Using The Cigarette Lighter Plug:
The cigarette lighter lead supplied with the 400W inverter is suitable for operating the inverter at power outputs up to 150 Watts. This is because most vehicle cigarette lighter circuits are only rated at 15 to 20 Amps. If you go over this it will blow the fuse for the cars cigarette lighter socket.
To operate at full power, either use the battery clip cable supplied or directly wire to the power source with user supplied wire and fuse.
Rated Versus Actual Current Draw Of Equipment:
Most electrical tools, appliances and audio/video equipment have labels that indicate the power consumption in amps or watts. Be sure that the power consumption of the item you wish to operate is rated at the specified watts or less (if the power consumption is rated in amps AC, simply multiply by the AC volts to determine the wattage). The inverter has overload protection, so it is safe to operate equipment rated at the specified watts or less. The inverter will shut down if it is overloaded. The overload must be removed before the inverter will restart; resistive loads are the easiest for the inverter to run. However, larger resistive loads, such as electric stoves or heaters, usually require more wattage than the inverter can deliver on a continuous basis.
Inductive loads, such as TVs and stereos, require more current to operate than do resistive loads of the same wattage rating. Induction motors, as well as some televisions may require 2 to 6 times their wattage rating to start up. The most demanding in this category are those that start under load, such as compressors and pumps. Testing is the only way to determine whether a specific load can be started and how long it can run. The unit will simply shut down if it is overloaded. To restart the unit after a shutdown due to overloading, remove the overload and if necessary turn the power switch Off then On.

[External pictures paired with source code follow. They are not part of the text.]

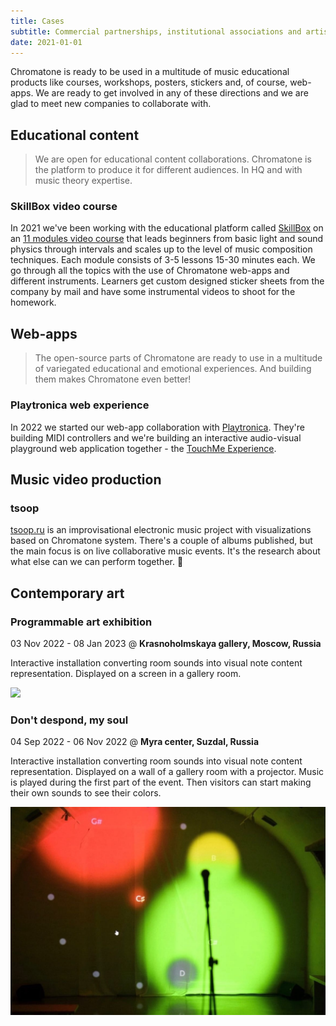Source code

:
 ```yaml
---
title: Cases
subtitle: Commercial partnerships, institutional associations and artistic collaborations
date: 2021-01-01
---
```


Chromatone is ready to be used in a multitude of music educational products like courses, workshops, posters, stickers and, of course, web-apps. We are ready to get involved in any of these directions and we are glad to meet new companies to collaborate with.

## Educational content

> We are open for educational content collaborations. Chromatone is the platform to produce it for different audiences. In HQ and with music theory expertise.

### SkillBox video course

In 2021 we've been working with the educational platform called [SkillBox](https://skillbox.ru) on an [11 modules video course](../../academy/materials/ru/skillbox/index.md) that leads beginners from basic light and sound physics through intervals and scales up to the level of music composition techniques. Each module consists of 3-5 lessons 15-30 minutes each. We go through all the topics with the use of Chromatone web-apps and different instruments. Learners get custom designed sticker sheets from the company by mail and have some instrumental videos to shoot for the homework.

## Web-apps

> The open-source parts of Chromatone are ready to use in a multitude of variegated educational and emotional experiences. And building them makes Chromatone even better!

### Playtronica web experience

In 2022 we started our web-app collaboration with [Playtronica](https://playtronica.com). They're building MIDI controllers and we're building an interactive audio-visual playground web application together - the [TouchMe Experience](./../../practice/experiments/touchme/index.md).

## Music video production

### tsoop

[tsoop.ru](https://tsoop.ru) is an improvisational electronic music project with visualizations based on Chromatone system. There's a couple of albums published, but the main focus is on live collaborative music events. It's the research about what else can we can perform together. 🥁

## Contemporary art

### Programmable art exhibition

03 Nov 2022 - 08 Jan 2023 @ **Krasnoholmskaya gallery, Moscow, Russia**

Interactive installation converting room sounds into visual note content representation. Displayed on a screen in a gallery room.

![](./program-art.jpg)

### Don't despond, my soul

04 Sep 2022 - 06 Nov 2022 @ **Myra center, Suzdal, Russia**

Interactive installation converting room sounds into visual note content representation. Displayed on a wall of a gallery room with a projector. Music is played during the first part of the event. Then visitors can start making their own sounds to see their colors.

![](./suzdal.jpg)
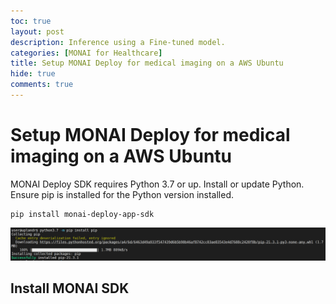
 ```yaml
---
toc: true
layout: post
description: Inference using a Fine-tuned model.
categories: [MONAI for Healthcare]
title: Setup MONAI Deploy for medical imaging on a AWS Ubuntu
hide: true
comments: true
---
```


# Setup MONAI Deploy for medical imaging on a AWS Ubuntu

MONAI Deploy SDK requires Python 3.7 or up. Install or update Python. Ensure pip is installed for the Python version installed.

```
pip install monai-deploy-app-sdk
```

![](/images/some_folder/your_image.png)

## Install MONAI SDK

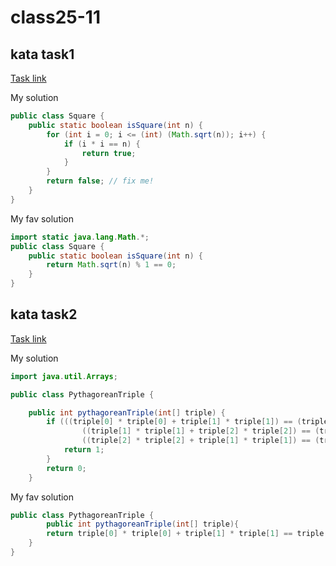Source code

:# class25-11
## kata task1
[Task link](https://www.codewars.com/kata/54c27a33fb7da0db0100040e)

My solution
```java
public class Square {
    public static boolean isSquare(int n) {
        for (int i = 0; i <= (int) (Math.sqrt(n)); i++) {
            if (i * i == n) {
                return true;
            }
        }
        return false; // fix me!
    }
}
```

My fav solution 
```java
import static java.lang.Math.*;
public class Square {    
    public static boolean isSquare(int n) {      
        return Math.sqrt(n) % 1 == 0;
    }
}
```

## kata task2
[Task link](https://www.codewars.com/kata/5951d30ce99cf2467e000013)

My solution
```java
import java.util.Arrays;

public class PythagoreanTriple {

    public int pythagoreanTriple(int[] triple) {
        if (((triple[0] * triple[0] + triple[1] * triple[1]) == (triple[2] * triple[2])) ||
                ((triple[1] * triple[1] + triple[2] * triple[2]) == (triple[0] * triple[0])) ||
                ((triple[2] * triple[2] + triple[1] * triple[1]) == (triple[0] * triple[0]))) {
            return 1;
        }
        return 0;
    }
```

My fav solution
```java
public class PythagoreanTriple {
		public int pythagoreanTriple(int[] triple){
        return triple[0] * triple[0] + triple[1] * triple[1] == triple[2] * triple[2] ? 1 : 0;
    }
}
``` 
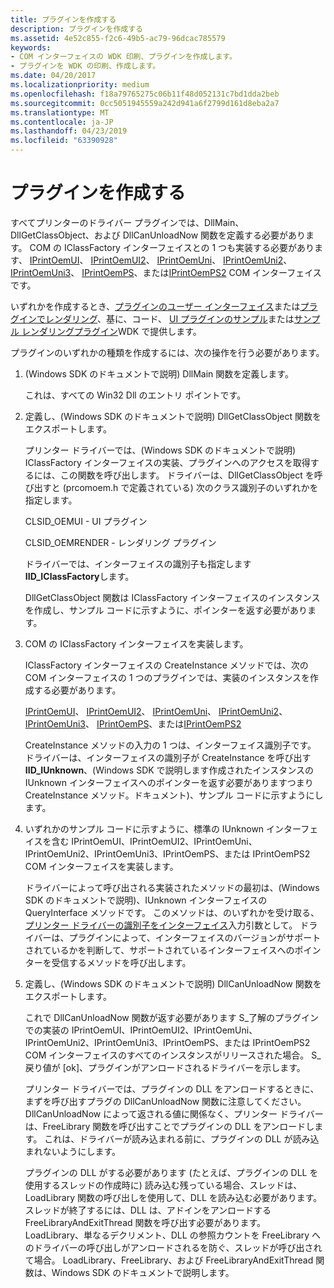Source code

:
 ```yaml
---
title: プラグインを作成する
description: プラグインを作成する
ms.assetid: 4e52c855-f2c6-49b5-ac79-96dcac785579
keywords:
- COM インターフェイスの WDK 印刷、プラグインを作成します。
- プラグインを WDK の印刷、作成します。
ms.date: 04/20/2017
ms.localizationpriority: medium
ms.openlocfilehash: f18a79765275c06b11f48d052131c7bd1dda2beb
ms.sourcegitcommit: 0cc5051945559a242d941a6f2799d161d8eba2a7
ms.translationtype: MT
ms.contentlocale: ja-JP
ms.lasthandoff: 04/23/2019
ms.locfileid: "63390928"
---
```

# <a name="creating-the-plug-in"></a>プラグインを作成する





すべてプリンターのドライバー プラグインでは、DllMain、DllGetClassObject、および DllCanUnloadNow 関数を定義する必要があります。 COM の IClassFactory インターフェイスとの 1 つも実装する必要があります、 [IPrintOemUI](iprintoemui-com-interface.md)、 [IPrintOemUI2](iprintoemui2-com-interface.md)、 [IPrintOemUni](iprintoemuni-com-interface.md)、 [IPrintOemUni2](iprintoemuni2-com-interface.md)、 [IPrintOemUni3](iprintoemuni3-com-interface.md)、 [IPrintOemPS](iprintoemps-com-interface.md)、または[IPrintOemPS2](iprintoemps2-com-interface.md) COM インターフェイスです。

いずれかを作成するとき、[プラグインのユーザー インターフェイス](user-interface-plug-ins.md)または[プラグインでレンダリング](rendering-plug-ins.md)、基に、コード、 [UI プラグインのサンプル](sample-ui-plug-in.md)または[サンプル レンダリングプラグイン](sample-rendering-plug-ins.md)WDK で提供します。

プラグインのいずれかの種類を作成するには、次の操作を行う必要があります。

1.  (Windows SDK のドキュメントで説明) DllMain 関数を定義します。

    これは、すべての Win32 Dll のエントリ ポイントです。

2.  定義し、(Windows SDK のドキュメントで説明) DllGetClassObject 関数をエクスポートします。

    プリンター ドライバーでは、(Windows SDK のドキュメントで説明) IClassFactory インターフェイスの実装、プラグインへのアクセスを取得するには、この関数を呼び出します。 ドライバーは、DllGetClassObject を呼び出すと (prcomoem.h で定義されている) 次のクラス識別子のいずれかを指定します。

    CLSID\_OEMUI - UI プラグイン

    CLSID\_OEMRENDER - レンダリング プラグイン

    ドライバーでは、インターフェイスの識別子も指定します**IID\_IClassFactory**します。

    DllGetClassObject 関数は IClassFactory インターフェイスのインスタンスを作成し、サンプル コードに示すように、ポインターを返す必要があります。

3.  COM の IClassFactory インターフェイスを実装します。

    IClassFactory インターフェイスの CreateInstance メソッドでは、次の COM インターフェイスの 1 つのプラグインでは、実装のインスタンスを作成する必要があります。

    [IPrintOemUI](iprintoemui-com-interface.md)、 [IPrintOemUI2](iprintoemui2-com-interface.md)、 [IPrintOemUni](iprintoemuni-com-interface.md)、 [IPrintOemUni2](iprintoemuni2-com-interface.md)、 [IPrintOemUni3](iprintoemuni3-com-interface.md)、 [IPrintOemPS](iprintoemps-com-interface.md)、または[IPrintOemPS2](iprintoemps2-com-interface.md)

    CreateInstance メソッドの入力の 1 つは、インターフェイス識別子です。 ドライバーは、インターフェイスの識別子が CreateInstance を呼び出す**IID\_IUnknown**、(Windows SDK で説明します作成されたインスタンスの IUnknown インターフェイスへのポインターを返す必要がありますつまり CreateInstance メソッド。ドキュメント)、サンプル コードに示すようにします。

4.  いずれかのサンプル コードに示すように、標準の IUnknown インターフェイスを含む IPrintOemUI、IPrintOemUI2、IPrintOemUni、IPrintOemUni2、IPrintOemUni3、IPrintOemPS、または IPrintOemPS2 COM インターフェイスを実装します。

    ドライバーによって呼び出される実装されたメソッドの最初は、(Windows SDK のドキュメントで説明)、IUnknown インターフェイスの QueryInterface メソッドです。 このメソッドは、のいずれかを受け取る、[プリンター ドライバーの識別子をインターフェイス](interface-identifiers-for-printer-drivers.md)入力引数として。 ドライバーは、プラグインによって、インターフェイスのバージョンがサポートされているかを判断して、サポートされているインターフェイスへのポインターを受信するメソッドを呼び出します。

5.  定義し、(Windows SDK のドキュメントで説明) DllCanUnloadNow 関数をエクスポートします。

    これで DllCanUnloadNow 関数が返す必要があります S\_了解のプラグインでの実装の IPrintOemUI、IPrintOemUI2、IPrintOemUni、IPrintOemUni2、IPrintOemUni3、IPrintOemPS、または IPrintOemPS2 COM インターフェイスのすべてのインスタンスがリリースされた場合。 S\_戻り値が [ok]、プラグインがアンロードされるドライバーを示します。

    プリンター ドライバーでは、プラグインの DLL をアンロードするときに、まずを呼び出すプラグの DllCanUnloadNow 関数に注意してください。 DllCanUnloadNow によって返される値に関係なく、プリンター ドライバーは、FreeLibrary 関数を呼び出すことでプラグインの DLL をアンロードします。 これは、ドライバーが読み込まれる前に、プラグインの DLL が読み込まれないようにします。

    プラグインの DLL がする必要があります (たとえば、プラグインの DLL を使用するスレッドの作成時に) 読み込む残っている場合、スレッドは、LoadLibrary 関数の呼び出しを使用して、DLL を読み込む必要があります。 スレッドが終了するには、DLL は、アドインをアンロードする FreeLibraryAndExitThread 関数を呼び出す必要があります。 LoadLibrary、単なるデクリメント、DLL の参照カウントを FreeLibrary へのドライバーの呼び出しがアンロードされるを防ぐ、スレッドが呼び出されて場合。 LoadLibrary、FreeLibrary、および FreeLibraryAndExitThread 関数は、Windows SDK のドキュメントで説明します。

CAUTION: This inverter will not operate high wattage appliances or equipment that produce heat, such as hair dryers, microwave ovens and toasters.
Power Source Requirements:
The power source must provide between 11 and 15 volts DC and must be able to supply the necessary current to operate the load. The pwoer source may be a battery or well regulated DC power supply. To obtain a rough estimate of the current (in Amps) the power source must deliver, simply divide the power consumption of the load (in watts AC) by 10.
Example: if a load is rated at 250 Watts AC, the power source must be able to deliver:
250 divided by 10 = 25 Amps
Caution: The inverter must be connected only to batteries with a nominal output voltage of 12 volts. The unit will not operate from a 6 volt battery and will sustain permanent damage if connected to a 24 volt battery.
Battery Operating Time:
Operating time is dependent on the capacity and condition of the vehicles battery and the load being run. Battery capacity is measured in Amp/hours or Ah, eg 100Ah.
To give a rought estimate of the running time divide the Ah rating of the battery by the current (in Amps) that the inverter will draw for your specific load (see “Power source requirements” above).
Example: if a load requires the battery to deliver 25 Amps and the battery is rated at 100Ah:
100 divided by 25 = 4 hours
Therefore a 100Ah battery in good condition should be able to run a 250W load for approx 4 hours.
Note: The inverter may be used whether or not the vehicles engine is running. However the inverter may not operate while the engine is starting since the battery voltage can drop substantially during cranking.
Inverter Voltage Output:
Why do inverters output 230V and not 240V, will my equipment work?
Yes, as far as your equipment is concerned they are the same. In fact the voltage from your mains sockets at home while a nominal 240V varies. The official standard for mains supply voltage was harmonised across Europe in 2003 at 230V and for the UK was set as 230V with a tolerance of +10%/−6% (216.2V to 253V). In 2008 this widened to 230V ±10% (207V to 253V). Anything within this range is considered acceptable and won’t affect the operation of your equipment.
What does modified sine wave mean?
Mains voltage is AC (alternating current) where the charge periodically reverses direction (50 times per second in Europe), this alternating current forms a smooth sine wave as it changes from one direction to the other whereas the output of a modified sine wave inverter forms an approximation of a sine wave by changing in steps instead of a smooth transition. This method keeps the cost down is compatible with most electronic devices except for certain sensitive or specialised equipment. More expensive inverters are available that produce a closer representation of a true sine wave, these are commonly called pure sine wave inverters and the output is essentially the same as that from a domestic mains socket.